Vértigo Entrada 2 €. Simulador Discovery III. Sus dos hijos
y ella ascienden por la
escalera que conduce a la cabina y se introducen en ella. Afuera quedan los plazos de la hipoteca, la entrevista de trabajo, la cita con la maestra…empieza el irrefrenable descenso por una pendiente de hielo glaciar. Abraza a los niños en la oscuridad. No soporta la intensidad del reflejo de la nieve. Aprieta los ojos; bandean los tres cuerpos movidos por el instinto de evitar que inmensos bloques de hielo se precipiten sobre la vagoneta en la que viajan. Siente la presión de las manos del mayor que buscan donde secar el sudor y sabe que en la penumbra artificial los ojos del pequeño buscan donde alojar su indefensión. Transcurridos tres minutos finaliza la sesión. Atrás queda la experiencia del descenso. Al salir, aprieta con fuerza la mano de los niños. Ella siente el vértigo verdadero.

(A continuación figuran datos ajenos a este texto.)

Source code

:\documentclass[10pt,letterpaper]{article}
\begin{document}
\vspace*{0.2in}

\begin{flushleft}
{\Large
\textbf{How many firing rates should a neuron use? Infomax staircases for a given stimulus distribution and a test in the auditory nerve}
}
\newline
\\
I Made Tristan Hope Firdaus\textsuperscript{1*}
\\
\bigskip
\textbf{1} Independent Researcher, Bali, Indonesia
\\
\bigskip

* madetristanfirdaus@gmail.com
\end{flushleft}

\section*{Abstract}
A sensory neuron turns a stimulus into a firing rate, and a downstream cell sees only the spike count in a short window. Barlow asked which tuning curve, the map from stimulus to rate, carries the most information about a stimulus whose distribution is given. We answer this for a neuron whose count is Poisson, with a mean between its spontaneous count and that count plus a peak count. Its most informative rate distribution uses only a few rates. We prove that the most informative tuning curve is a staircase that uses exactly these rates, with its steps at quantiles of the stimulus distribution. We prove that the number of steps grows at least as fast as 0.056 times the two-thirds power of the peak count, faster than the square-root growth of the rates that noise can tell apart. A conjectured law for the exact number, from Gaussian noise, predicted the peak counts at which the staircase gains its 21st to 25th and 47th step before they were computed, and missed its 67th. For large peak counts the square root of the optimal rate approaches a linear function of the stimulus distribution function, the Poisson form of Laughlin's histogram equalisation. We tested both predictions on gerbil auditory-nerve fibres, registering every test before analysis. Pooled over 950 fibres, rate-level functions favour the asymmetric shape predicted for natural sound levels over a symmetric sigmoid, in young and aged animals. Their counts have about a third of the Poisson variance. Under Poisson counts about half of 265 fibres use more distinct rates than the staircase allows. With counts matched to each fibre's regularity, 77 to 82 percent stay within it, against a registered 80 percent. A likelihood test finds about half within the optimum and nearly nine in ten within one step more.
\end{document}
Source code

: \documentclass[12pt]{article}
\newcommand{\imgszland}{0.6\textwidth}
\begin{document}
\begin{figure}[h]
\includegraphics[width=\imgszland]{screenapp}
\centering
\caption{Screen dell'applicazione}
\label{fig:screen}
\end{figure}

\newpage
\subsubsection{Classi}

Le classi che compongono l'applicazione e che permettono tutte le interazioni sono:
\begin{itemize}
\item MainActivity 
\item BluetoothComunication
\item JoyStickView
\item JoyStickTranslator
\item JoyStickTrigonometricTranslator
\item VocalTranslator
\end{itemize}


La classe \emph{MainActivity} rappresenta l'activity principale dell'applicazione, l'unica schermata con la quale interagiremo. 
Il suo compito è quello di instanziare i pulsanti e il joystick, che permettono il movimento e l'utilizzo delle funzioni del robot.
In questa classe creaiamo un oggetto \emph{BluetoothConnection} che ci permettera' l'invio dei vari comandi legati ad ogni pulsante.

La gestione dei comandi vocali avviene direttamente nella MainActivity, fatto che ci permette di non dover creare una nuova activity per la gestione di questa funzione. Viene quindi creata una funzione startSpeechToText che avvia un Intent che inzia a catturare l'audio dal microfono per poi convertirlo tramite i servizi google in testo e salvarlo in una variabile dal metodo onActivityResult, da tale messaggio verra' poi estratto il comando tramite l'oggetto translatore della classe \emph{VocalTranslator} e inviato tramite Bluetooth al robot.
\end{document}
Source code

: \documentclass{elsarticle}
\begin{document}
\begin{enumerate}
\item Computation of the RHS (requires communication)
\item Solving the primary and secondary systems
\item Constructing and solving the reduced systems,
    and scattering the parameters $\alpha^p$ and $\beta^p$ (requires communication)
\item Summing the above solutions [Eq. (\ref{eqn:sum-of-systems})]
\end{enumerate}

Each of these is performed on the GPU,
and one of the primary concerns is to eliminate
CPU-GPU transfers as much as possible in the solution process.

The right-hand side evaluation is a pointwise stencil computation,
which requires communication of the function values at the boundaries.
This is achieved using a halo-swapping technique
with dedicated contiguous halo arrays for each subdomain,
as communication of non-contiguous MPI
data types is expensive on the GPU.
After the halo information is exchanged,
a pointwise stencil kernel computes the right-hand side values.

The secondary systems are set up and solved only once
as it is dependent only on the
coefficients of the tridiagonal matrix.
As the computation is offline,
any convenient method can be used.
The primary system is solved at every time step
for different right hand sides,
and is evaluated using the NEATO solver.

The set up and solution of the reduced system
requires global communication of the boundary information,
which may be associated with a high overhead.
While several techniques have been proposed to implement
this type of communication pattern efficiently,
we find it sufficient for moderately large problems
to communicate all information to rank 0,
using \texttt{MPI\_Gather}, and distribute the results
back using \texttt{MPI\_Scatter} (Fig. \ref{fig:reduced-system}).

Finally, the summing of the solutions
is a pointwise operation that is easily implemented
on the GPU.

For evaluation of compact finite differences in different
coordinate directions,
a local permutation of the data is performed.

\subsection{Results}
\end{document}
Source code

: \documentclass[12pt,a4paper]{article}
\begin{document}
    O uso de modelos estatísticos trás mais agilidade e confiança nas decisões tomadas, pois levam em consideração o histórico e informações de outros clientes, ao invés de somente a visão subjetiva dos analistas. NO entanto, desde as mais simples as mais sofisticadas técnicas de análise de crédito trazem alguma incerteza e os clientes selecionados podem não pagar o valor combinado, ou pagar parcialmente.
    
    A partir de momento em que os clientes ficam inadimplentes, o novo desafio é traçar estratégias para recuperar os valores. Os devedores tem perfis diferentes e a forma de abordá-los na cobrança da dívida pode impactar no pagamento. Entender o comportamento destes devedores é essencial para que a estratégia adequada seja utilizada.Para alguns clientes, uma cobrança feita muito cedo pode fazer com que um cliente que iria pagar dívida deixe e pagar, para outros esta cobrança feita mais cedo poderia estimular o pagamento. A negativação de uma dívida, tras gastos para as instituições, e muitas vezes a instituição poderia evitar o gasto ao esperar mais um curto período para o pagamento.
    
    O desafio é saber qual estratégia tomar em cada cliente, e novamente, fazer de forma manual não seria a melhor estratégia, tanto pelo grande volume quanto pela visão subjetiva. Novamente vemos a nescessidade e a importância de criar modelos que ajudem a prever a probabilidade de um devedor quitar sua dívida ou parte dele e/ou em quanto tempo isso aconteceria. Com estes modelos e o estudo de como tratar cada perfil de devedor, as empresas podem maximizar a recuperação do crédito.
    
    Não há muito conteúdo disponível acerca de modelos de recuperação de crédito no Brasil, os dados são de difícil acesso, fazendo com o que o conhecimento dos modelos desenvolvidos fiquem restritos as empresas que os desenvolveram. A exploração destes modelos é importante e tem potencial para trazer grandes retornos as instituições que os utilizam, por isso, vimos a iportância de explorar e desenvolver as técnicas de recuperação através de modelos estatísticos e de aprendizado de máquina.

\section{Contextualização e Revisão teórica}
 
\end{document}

luz laminada La gente que tiene una vida opaca siempre curiosea todo lo que pasa más allá de su puerta. Stefan Zweig
Vivo una vida ruinosa abierta a un futuro gris en una casa esquiva al sol de los vecinos. En un edificio de fachada ruinosa, en una estrecha calle húmeda que muere en una plazoleta soleada. En el otro extremo, en la encrucijada con otra calle, hay un pescadería. Un mozo, impecablemente vestido de blanco, limpia todos los días el establecimiento con los productos más publicitados del mercado. Tiene las manos cuarteadas, enrojecidas por el hielo que manipula a diario, pendiente de las órdenes de la dueña. El agua que desprecia, una vez ha blanqueado las losas del pescado, la derrama por el suelo. La escasa pendiente de la calle hace que se forme un reguero pestilente que desfila con aire adormecido hasta la alcantarilla. Por la calle no pasea nadie. El hedor a pescado sobrepuesto a los detergentes disuade a los visitantes. Es una calle de segunda. Como la mayoría de las viviendas dan a otra calle más céntrica y concurrida, sus habitantes viven de espaldas a ésta. Yo no. Mi casa no hace esquina, así que nunca ve el sol. Me gusta mirar por las rendijas de la persiana la casa que queda justo enfrente y que disfruta momentos de un sol perpendicular y fugaz. Pierdo las horas suspendida en el silencio mirando cómo al otro lado de la calle, en la ventana del piso vecino aparecen y
desaparecen, como en un juego de sombras chinas, bultos de diferentes alturas en constantes idas y venidas. Ahora asoma una cabeza de niño, después un busto de mujer... y la
espalda trajeada colmada por los pliegues de la nuca
inconfundible del agente inmobiliario. Son los nuevos vecinos. Empieza el trajín.